Following the Tokugawa Shogunate's defeat in the Battle of Toba–Fushimi on January 31, 1868, troops loyal to the bakufu tried to regroup under Tokugawa Yoshinobu. At Osaka Castle, Tokugawa Yoshinobu gathered his advisors and military leaders to plan strategy and, to boost morale, advised that he would personally take to the field as commander of bakufu forces.

However, on that evening, Tokugawa Yoshinobu slipped away from Osaka Castle accompanied by the daimyōs of Aizu and Kuwana to escape back to Edo on the shogunate warship Kaiyō maru. As Kaiyō maru had not arrived, he took refuge for the night on an American warship, USS Iroquois, anchored in Osaka Bay. The Kaiyō maru arrived two hours later and picked up the Tokugawa party.

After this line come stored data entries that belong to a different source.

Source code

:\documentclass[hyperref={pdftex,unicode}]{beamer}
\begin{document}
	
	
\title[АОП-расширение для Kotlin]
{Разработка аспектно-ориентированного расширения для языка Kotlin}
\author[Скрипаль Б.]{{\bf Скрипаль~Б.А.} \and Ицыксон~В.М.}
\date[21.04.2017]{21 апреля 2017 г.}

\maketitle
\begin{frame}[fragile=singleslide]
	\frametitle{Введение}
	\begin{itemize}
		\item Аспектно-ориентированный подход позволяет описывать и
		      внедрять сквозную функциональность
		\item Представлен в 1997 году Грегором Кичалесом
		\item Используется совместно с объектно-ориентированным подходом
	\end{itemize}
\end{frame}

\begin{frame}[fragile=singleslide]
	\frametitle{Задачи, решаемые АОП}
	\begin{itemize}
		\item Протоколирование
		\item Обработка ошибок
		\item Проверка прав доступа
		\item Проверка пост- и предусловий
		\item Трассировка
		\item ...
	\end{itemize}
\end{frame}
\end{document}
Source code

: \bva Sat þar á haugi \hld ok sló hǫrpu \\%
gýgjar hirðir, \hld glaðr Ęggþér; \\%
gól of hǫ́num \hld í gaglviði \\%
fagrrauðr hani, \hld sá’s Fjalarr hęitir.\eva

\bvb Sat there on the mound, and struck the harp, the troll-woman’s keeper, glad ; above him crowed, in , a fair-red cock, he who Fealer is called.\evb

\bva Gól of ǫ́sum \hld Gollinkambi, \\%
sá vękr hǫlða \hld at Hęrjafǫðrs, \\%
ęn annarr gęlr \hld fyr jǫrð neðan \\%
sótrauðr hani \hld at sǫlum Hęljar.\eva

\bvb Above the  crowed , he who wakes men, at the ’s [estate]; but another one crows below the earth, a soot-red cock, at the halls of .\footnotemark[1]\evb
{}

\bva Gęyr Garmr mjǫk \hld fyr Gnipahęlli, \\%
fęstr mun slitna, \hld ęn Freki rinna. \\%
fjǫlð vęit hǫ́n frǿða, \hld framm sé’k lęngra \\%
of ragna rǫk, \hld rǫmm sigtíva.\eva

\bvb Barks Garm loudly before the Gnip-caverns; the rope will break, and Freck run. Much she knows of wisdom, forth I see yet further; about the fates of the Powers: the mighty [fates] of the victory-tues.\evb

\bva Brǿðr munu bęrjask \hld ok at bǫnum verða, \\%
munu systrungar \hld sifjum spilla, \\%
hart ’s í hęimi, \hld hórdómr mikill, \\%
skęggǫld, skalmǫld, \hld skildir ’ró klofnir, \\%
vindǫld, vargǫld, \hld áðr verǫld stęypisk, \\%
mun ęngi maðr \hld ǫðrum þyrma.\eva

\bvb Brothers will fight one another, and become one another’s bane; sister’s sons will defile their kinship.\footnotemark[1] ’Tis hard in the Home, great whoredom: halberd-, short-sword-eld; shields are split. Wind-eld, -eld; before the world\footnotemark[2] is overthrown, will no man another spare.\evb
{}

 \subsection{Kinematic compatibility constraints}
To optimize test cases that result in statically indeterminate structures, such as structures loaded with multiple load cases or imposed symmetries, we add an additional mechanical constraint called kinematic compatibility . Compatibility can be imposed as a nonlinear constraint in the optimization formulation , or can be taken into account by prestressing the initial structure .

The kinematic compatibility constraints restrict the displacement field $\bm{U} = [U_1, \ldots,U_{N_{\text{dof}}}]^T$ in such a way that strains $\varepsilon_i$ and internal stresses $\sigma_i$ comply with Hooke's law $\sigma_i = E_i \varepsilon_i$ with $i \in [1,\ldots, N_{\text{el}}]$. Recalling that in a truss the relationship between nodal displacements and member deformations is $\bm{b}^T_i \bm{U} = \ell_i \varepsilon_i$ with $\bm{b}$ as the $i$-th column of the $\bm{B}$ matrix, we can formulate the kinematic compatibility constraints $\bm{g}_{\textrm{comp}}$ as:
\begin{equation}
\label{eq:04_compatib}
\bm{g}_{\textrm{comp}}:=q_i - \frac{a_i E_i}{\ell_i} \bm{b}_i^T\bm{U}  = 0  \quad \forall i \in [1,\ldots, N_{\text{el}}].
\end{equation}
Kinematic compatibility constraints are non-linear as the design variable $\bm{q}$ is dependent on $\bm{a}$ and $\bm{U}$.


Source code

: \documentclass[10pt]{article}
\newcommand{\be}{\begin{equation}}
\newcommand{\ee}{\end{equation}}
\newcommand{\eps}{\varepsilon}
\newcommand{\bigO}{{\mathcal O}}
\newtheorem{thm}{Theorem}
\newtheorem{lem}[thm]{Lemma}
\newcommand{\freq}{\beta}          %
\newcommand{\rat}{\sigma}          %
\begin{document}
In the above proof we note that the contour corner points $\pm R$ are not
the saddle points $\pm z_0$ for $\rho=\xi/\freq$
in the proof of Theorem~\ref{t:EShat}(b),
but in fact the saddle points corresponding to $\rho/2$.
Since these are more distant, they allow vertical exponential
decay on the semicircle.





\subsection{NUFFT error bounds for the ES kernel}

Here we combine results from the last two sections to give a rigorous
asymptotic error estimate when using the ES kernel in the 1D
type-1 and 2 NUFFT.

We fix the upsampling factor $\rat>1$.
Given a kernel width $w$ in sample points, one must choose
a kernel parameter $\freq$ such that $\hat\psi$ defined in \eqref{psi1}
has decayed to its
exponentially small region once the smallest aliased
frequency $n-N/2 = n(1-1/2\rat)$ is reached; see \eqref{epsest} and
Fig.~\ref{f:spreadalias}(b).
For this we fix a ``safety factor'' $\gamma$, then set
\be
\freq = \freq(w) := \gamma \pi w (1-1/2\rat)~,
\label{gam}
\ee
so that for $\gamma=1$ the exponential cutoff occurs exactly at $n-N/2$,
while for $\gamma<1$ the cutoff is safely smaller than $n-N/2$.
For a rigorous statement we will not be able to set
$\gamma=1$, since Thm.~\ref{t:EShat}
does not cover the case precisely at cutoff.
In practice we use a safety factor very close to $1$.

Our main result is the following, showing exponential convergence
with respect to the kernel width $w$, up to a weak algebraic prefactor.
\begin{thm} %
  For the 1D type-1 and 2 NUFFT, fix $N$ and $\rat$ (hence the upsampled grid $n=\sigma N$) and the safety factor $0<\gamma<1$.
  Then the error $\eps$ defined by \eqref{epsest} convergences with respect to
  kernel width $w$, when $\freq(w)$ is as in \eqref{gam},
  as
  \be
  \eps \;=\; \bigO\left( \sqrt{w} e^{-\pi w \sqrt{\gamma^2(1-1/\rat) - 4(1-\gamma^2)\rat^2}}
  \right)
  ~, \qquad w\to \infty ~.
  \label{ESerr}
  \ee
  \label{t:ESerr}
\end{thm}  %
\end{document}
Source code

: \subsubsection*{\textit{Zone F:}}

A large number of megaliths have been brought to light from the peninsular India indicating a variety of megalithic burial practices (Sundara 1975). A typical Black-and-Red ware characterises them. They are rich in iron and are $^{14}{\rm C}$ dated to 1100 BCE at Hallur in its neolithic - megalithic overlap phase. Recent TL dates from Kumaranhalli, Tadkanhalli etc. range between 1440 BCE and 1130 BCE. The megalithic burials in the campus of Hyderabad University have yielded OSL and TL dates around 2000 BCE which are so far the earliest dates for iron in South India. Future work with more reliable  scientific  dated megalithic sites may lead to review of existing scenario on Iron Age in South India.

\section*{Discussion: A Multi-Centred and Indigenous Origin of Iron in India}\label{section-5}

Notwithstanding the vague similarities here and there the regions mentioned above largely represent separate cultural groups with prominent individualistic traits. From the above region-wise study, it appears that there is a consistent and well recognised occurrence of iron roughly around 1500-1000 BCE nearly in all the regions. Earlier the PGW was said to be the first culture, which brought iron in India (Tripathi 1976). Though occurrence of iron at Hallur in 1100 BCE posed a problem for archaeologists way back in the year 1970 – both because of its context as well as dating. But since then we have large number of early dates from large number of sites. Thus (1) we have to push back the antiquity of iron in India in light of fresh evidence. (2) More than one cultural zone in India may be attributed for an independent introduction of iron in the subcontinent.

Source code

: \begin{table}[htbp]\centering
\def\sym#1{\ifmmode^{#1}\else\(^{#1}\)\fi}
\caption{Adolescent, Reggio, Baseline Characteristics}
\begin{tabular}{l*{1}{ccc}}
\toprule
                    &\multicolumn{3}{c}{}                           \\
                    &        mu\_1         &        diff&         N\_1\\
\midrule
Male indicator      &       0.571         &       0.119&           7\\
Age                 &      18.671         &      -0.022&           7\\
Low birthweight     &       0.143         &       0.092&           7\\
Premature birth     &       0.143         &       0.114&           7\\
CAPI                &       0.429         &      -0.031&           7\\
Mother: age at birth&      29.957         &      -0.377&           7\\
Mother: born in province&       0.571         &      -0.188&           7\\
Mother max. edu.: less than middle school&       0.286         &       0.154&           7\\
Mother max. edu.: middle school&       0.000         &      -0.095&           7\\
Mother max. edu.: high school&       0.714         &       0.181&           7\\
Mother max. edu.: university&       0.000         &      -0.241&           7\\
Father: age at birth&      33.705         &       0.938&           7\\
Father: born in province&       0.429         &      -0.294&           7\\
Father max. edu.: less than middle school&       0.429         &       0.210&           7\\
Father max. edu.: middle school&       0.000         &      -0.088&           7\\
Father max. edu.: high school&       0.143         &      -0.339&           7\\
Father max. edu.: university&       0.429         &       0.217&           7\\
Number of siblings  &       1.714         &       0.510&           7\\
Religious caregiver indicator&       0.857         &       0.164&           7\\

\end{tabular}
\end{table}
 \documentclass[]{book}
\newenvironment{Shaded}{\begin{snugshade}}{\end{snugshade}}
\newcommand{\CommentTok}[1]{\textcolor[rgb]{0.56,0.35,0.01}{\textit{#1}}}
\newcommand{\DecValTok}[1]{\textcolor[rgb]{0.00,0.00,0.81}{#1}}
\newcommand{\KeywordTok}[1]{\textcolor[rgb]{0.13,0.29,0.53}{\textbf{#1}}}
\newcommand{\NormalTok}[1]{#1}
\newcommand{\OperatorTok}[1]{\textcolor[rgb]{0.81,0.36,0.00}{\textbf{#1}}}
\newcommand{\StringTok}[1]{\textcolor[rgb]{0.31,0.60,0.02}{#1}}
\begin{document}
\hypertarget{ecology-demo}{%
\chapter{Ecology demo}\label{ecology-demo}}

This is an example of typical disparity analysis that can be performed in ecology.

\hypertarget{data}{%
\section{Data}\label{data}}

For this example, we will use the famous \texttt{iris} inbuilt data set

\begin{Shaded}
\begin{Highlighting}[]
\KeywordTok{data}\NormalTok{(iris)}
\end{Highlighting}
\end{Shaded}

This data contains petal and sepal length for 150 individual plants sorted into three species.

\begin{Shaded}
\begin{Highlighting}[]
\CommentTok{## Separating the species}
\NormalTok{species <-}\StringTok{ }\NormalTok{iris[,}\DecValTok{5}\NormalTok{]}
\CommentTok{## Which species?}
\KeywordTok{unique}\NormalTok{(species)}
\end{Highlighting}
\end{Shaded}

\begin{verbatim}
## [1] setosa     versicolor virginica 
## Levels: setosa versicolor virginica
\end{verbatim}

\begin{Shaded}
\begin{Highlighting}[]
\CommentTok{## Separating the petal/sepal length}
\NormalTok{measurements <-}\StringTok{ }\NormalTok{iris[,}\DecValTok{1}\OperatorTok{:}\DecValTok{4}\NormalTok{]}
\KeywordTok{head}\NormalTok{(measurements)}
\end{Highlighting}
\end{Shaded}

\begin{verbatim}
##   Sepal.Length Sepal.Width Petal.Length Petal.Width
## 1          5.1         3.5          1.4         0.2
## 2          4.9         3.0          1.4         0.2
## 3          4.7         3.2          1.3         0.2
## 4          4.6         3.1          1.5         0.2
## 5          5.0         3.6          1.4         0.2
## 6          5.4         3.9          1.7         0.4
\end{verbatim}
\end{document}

When the remnants of his forces learned that the Shōgun had abandoned them, they departed Osaka Castle, which was later surrendered to Imperial forces without resistance. The castle was seized and burnt on February 2, 1868.

Once the Osaka Castle was burnt and reduced to ruins by the new government, it was later used as a ground for military barracks. Yoshinobu later stated that he had been disturbed by the Imperial approval given to the actions of Satsuma and Chōshū, and, once the Imperial brocade banner had appeared, he had lost all will to fight.